* **Assigned task**
State only how many lines in the listing contain the string "their".

* **Exercise inputs**

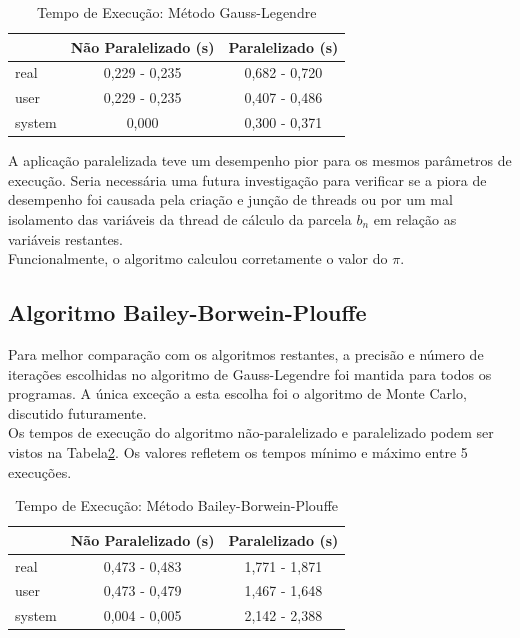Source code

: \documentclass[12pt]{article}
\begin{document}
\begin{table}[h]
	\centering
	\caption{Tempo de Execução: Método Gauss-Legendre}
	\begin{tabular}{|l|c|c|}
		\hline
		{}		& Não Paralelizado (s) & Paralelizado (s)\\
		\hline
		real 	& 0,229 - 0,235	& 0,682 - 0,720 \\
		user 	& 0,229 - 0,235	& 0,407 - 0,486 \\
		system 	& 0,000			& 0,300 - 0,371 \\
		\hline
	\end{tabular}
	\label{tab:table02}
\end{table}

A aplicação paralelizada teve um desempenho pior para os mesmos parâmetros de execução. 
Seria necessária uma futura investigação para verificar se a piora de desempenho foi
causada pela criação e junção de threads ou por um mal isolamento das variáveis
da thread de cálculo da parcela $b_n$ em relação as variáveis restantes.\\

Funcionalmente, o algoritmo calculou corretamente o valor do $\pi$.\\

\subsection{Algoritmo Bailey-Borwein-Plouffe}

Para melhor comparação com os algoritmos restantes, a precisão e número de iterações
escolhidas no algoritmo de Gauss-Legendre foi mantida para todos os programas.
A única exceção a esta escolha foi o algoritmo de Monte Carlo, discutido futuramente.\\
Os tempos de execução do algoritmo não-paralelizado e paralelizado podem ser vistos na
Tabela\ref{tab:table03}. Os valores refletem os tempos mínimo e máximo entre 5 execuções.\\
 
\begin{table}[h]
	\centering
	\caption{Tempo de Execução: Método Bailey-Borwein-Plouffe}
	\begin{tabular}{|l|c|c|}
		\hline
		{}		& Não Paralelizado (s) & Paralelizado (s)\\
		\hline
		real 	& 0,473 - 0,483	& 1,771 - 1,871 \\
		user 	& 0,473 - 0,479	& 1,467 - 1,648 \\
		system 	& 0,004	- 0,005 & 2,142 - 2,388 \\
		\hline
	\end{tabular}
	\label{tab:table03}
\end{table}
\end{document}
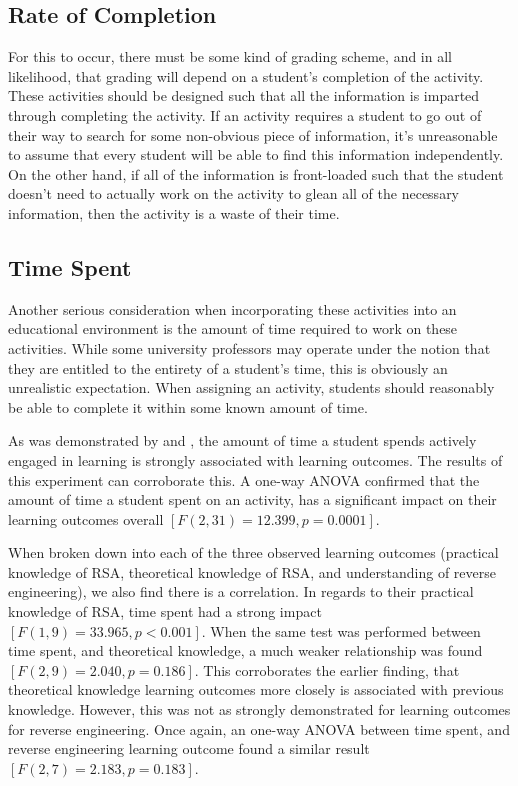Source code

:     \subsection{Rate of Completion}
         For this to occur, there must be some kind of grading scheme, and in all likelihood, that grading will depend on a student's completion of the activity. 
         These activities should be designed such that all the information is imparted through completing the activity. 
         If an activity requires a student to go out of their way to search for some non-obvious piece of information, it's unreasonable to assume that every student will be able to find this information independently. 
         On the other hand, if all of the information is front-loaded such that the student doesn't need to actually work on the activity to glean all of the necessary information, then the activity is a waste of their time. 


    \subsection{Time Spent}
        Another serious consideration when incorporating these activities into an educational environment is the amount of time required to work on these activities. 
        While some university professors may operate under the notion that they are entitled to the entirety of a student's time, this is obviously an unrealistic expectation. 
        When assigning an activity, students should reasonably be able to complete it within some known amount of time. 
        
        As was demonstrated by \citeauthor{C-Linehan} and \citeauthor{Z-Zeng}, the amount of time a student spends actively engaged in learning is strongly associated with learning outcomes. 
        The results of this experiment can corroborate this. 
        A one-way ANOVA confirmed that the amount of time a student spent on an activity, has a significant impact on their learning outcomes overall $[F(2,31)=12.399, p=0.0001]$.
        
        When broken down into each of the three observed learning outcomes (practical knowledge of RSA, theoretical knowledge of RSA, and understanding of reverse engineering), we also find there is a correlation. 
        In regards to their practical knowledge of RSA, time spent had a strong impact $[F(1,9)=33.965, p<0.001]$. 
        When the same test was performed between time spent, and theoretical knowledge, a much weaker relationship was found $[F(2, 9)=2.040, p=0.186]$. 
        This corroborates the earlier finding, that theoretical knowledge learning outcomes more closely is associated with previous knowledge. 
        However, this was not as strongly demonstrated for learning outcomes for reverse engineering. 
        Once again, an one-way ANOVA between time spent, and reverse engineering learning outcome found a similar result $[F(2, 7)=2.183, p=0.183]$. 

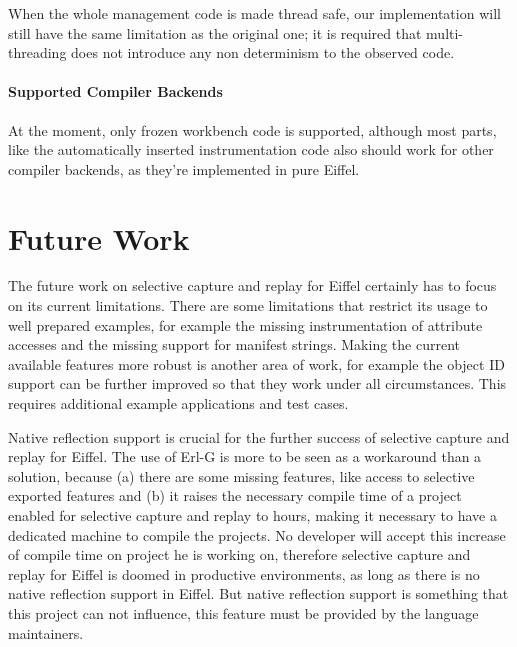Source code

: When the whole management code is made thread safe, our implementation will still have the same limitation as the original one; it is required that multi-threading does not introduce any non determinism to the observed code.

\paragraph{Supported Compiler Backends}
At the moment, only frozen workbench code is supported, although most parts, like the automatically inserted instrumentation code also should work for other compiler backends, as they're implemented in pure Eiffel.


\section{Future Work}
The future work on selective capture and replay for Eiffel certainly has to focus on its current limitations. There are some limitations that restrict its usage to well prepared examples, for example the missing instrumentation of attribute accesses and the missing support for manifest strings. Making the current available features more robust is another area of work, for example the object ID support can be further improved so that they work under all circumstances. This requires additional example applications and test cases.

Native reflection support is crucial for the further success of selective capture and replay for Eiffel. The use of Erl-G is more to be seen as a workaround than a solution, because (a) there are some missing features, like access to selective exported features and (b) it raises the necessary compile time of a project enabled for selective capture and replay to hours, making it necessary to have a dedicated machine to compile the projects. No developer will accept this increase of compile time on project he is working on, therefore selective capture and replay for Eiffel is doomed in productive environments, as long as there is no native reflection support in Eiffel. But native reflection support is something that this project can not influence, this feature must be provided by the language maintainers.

* **Your response**
4